Capitalism and Democracy : Part 1
Capitalism: incompatible with democracy
Capitalism’s relationship to democracy is similar to a conversation in a film set in apartheid South Africa, where a lawyer addressing a client described the relationship between the law and justice in general as being similar to distant cousins who were not on speaking terms. Capitalism, as we know, is a world-wide system. However, the type of political system that underpins it differs in various parts of the world. In many places it operates on the basis of what are clearly totalitarian regimes, although even here terms such as ‘Peoples’ Assembly’, as in China, try to create the illusion that it contains democratic features. The dominant political system for organising capitalism is the mostly Western mode of liberal democracy (LD). It is this system that we will focus on here as it claims to be the only democratic system on offer, and organisations such as the Westminster Foundation for Democracy and National Endowment for Democracy attempt to export and promote this model to other parts of the world.
It seems that there is a widely held belief that capitalism and democracy go together almost as well as bread and butter and that therefore totalitarian regimes are seen as something other than capitalist. China and similar systems are labelled, quite incorrectly of course, as ‘Communist’. This linking of capitalism with democracy seems to be contradictory when one considers that it is based on the minority ownership and control of the means of producing and distributing wealth; meaning of course that the majority are separated from those means and therefore from any real control over their lives. So immediately the system of LD defines democracy in very limited terms. It is clearly undemocratic in terms of wealth production and distribution but claims to be democratic on the basis that on the political level it allows for a multi-party political system where a majority of the population, restricted generally only by age qualification, can vote political parties in and out of government, which normally occurs every four or five years. So the general opinion is that this is more democratic than the parts of the world that are governed by one-party states.

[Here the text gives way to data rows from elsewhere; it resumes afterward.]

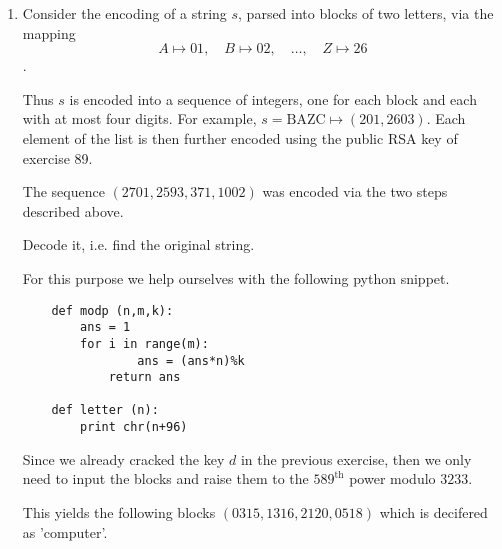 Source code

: \documentclass[12pt]{article}
\begin{document}
\begin{enumerate}
\begin{proof}
    Therefore the public key $d = -191 = 589$. A quick sanity check verifies that indeed $589 \cdot 49 \underset{\textrm{mod }780}{\equiv} 1$.
    \end{proof}
    
    \item Consider the encoding of a string $s$, parsed into blocks of two letters, via the mapping 
    $$ A \mapsto 01, \quad B \mapsto 02, \quad \ldots , \quad Z \mapsto 26$$.
    
    Thus $s$ is encoded into a sequence of integers, one for each block and each with at most four digits. For example, $s= \textrm{BAZC} \mapsto (201,2603)$. Each element of the list is then further encoded using the public RSA key of exercise 89.
    
    The sequence $(2701,2593,371,1002)$ was encoded via the two steps described above.
    
    Decode it, i.e. find the original string.
    
    For this purpose we help ourselves with the following python snippet.
    
    \begin{verbatim}
    def modp (n,m,k):
        ans = 1
        for i in range(m):
	            ans = (ans*n)%k
	        return ans

    def letter (n):
        print chr(n+96)
    \end{verbatim}
    
    Since we already cracked the key $d$ in the previous exercise, then we only need to input the blocks and raise them to the $589^{\textrm{th}}$ power modulo $3233$.
    
    This yields the following blocks $(0315,1316,2120,0518)$ which is decifered as 'computer'.
    
    
\end{enumerate}
\end{document}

However, it can also be argued that this multi-party system does have advantages for a smoother running of capitalism. To begin with, the state can be described as little more than an executive committee to ensure the overall interests of the minority who monopolise the means of living. If a particular government is seen to be failing in this respect, normally due to some problem with the economy, those who hold economic power have at their disposal an alternative to take its place, and generally they have enough control over the prevailing ideas in existence to persuade the majority to vote in line with their thinking. So a multi-party system is a good arrangement for the minority capitalist class. Secondly, it is probably less costly in economic terms not to have to resort to maintaining the kind of state apparatus needed to support a totalitarian state. As the majority are convinced that they live in a free and democratic society, control over the population is easier.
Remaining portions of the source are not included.